Transcribe the data exactly. Leave nothing out.

___ MATERIALS PROVIDED

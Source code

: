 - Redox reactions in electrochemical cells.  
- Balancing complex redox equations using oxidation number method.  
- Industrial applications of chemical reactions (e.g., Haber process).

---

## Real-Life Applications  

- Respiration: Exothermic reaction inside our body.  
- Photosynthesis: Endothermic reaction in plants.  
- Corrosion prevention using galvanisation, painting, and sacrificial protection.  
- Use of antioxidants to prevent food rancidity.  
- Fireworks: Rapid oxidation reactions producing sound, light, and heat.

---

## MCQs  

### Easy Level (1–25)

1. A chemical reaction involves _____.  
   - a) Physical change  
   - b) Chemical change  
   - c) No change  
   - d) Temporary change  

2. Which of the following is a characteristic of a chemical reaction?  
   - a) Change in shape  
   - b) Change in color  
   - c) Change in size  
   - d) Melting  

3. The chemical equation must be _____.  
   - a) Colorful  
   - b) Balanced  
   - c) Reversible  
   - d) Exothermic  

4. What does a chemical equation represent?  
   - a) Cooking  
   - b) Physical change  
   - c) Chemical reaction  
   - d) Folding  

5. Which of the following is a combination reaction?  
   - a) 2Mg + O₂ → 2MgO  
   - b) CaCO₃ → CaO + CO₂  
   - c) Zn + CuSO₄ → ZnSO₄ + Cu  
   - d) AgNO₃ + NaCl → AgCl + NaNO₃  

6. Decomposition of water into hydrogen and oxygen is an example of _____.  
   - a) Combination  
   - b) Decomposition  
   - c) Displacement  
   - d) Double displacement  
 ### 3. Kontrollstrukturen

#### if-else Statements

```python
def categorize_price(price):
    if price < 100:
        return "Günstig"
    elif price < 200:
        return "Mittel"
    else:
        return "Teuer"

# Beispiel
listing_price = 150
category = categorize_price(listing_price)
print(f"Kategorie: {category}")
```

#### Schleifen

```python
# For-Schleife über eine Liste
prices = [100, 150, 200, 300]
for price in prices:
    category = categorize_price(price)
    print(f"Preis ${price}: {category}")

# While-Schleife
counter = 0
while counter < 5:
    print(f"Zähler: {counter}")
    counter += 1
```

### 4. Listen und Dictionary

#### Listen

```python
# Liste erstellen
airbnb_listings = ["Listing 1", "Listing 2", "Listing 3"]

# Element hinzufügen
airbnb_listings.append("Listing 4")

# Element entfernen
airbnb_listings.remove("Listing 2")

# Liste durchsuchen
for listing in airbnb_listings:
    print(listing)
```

______

• [ANSWER FOR THIS EXERCISE]
Source code

: - Redox reactions in electrochemical cells.  
- Balancing complex redox equations using oxidation number method.  
- Industrial applications of chemical reactions (e.g., Haber process).

---

## Real-Life Applications  

- Respiration: Exothermic reaction inside our body.  
- Photosynthesis: Endothermic reaction in plants.  
- Corrosion prevention using galvanisation, painting, and sacrificial protection.  
- Use of antioxidants to prevent food rancidity.  
- Fireworks: Rapid oxidation reactions producing sound, light, and heat.

---

## MCQs  

### Easy Level (1–25)

1. A chemical reaction involves _____.  
   - a) Physical change  
   - b) Chemical change  
   - c) No change  
   - d) Temporary change  

2. Which of the following is a characteristic of a chemical reaction?  
   - a) Change in shape  
   - b) Change in color  
   - c) Change in size  
   - d) Melting  

3. The chemical equation must be _____.  
   - a) Colorful  
   - b) Balanced  
   - c) Reversible  
   - d) Exothermic  

4. What does a chemical equation represent?  
   - a) Cooking  
   - b) Physical change  
   - c) Chemical reaction  
   - d) Folding  

5. Which of the following is a combination reaction?  
   - a) 2Mg + O₂ → 2MgO  
   - b) CaCO₃ → CaO + CO₂  
   - c) Zn + CuSO₄ → ZnSO₄ + Cu  
   - d) AgNO₃ + NaCl → AgCl + NaNO₃  

6. Decomposition of water into hydrogen and oxygen is an example of _____.  
   - a) Combination  
   - b) Decomposition  
   - c) Displacement  
   - d) Double displacement  
 ### 3. Kontrollstrukturen

#### if-else Statements

```python
def categorize_price(price):
    if price < 100:
        return "Günstig"
    elif price < 200:
        return "Mittel"
    else:
        return "Teuer"

# Beispiel
listing_price = 150
category = categorize_price(listing_price)
print(f"Kategorie: {category}")
```

#### Schleifen

```python
# For-Schleife über eine Liste
prices = [100, 150, 200, 300]
for price in prices:
    category = categorize_price(price)
    print(f"Preis ${price}: {category}")

# While-Schleife
counter = 0
while counter < 5:
    print(f"Zähler: {counter}")
    counter += 1
```

### 4. Listen und Dictionary

#### Listen

```python
# Liste erstellen
airbnb_listings = ["Listing 1", "Listing 2", "Listing 3"]

# Element hinzufügen
airbnb_listings.append("Listing 4")

# Element entfernen
airbnb_listings.remove("Listing 2")

# Liste durchsuchen
for listing in airbnb_listings:
    print(listing)
```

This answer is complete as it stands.